==== Material for this task ====
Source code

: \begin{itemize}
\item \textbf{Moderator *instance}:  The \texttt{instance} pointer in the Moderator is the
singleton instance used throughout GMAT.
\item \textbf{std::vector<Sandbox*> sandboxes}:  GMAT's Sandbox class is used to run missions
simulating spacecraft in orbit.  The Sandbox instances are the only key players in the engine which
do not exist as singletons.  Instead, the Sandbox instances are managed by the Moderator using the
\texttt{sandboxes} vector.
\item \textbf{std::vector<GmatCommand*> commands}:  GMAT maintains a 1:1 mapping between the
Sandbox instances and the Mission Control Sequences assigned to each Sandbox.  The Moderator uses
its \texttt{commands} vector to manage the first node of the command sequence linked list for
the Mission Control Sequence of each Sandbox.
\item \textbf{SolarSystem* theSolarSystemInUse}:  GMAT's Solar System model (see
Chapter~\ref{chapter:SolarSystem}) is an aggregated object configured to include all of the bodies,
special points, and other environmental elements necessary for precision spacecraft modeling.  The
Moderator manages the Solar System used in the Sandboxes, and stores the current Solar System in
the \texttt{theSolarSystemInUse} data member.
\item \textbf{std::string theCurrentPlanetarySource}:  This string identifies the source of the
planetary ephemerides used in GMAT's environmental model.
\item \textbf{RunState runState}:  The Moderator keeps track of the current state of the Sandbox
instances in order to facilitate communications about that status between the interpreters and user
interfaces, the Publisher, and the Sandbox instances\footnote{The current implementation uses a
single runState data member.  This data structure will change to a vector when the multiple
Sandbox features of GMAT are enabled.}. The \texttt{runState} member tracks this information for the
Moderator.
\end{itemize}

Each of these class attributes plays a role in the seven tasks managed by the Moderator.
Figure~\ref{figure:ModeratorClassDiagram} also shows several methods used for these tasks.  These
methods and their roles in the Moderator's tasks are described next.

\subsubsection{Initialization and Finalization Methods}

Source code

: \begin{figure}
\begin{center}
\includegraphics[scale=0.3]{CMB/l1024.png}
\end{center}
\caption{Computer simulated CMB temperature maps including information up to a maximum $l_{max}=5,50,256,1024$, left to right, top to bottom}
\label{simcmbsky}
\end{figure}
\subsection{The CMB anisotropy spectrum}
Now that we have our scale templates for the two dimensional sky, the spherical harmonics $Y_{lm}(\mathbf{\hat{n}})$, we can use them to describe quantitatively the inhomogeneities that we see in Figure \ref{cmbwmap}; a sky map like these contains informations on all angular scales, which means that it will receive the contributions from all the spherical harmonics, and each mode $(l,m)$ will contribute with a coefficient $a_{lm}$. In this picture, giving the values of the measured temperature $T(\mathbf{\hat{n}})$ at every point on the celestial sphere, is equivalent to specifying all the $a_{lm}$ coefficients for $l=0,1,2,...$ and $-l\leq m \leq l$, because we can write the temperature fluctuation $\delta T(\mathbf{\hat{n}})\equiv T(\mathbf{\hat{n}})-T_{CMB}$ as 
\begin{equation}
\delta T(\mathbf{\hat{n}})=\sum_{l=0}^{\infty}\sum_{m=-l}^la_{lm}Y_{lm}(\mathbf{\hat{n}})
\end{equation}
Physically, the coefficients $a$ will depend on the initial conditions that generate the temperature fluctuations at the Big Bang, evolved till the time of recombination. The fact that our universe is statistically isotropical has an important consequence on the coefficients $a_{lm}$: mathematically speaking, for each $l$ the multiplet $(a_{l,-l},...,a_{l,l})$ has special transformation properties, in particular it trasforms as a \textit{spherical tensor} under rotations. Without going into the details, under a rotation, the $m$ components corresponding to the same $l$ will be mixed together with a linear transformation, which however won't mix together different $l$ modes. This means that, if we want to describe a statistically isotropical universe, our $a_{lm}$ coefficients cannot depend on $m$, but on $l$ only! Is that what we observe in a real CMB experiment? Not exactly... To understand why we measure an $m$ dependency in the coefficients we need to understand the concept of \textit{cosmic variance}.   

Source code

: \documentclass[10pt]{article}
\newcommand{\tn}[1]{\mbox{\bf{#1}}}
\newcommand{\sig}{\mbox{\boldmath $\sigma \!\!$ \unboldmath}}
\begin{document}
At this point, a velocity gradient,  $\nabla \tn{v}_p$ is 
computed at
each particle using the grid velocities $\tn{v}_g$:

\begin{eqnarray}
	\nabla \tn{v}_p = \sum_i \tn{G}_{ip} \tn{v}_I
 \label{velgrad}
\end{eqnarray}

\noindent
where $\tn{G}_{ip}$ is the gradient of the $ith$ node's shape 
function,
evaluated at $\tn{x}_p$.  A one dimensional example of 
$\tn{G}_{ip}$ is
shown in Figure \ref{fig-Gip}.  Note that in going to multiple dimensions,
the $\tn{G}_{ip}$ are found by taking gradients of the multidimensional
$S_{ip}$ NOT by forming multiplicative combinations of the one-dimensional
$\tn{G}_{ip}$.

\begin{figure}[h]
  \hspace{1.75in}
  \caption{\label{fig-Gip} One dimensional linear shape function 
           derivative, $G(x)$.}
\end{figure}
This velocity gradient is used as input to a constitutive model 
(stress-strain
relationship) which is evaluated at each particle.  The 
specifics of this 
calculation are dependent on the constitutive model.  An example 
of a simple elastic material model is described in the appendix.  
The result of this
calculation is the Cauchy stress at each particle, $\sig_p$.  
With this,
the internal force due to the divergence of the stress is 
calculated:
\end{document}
====
Check the records above line by line and tally those holding the string "uses". Answer with the number only.

2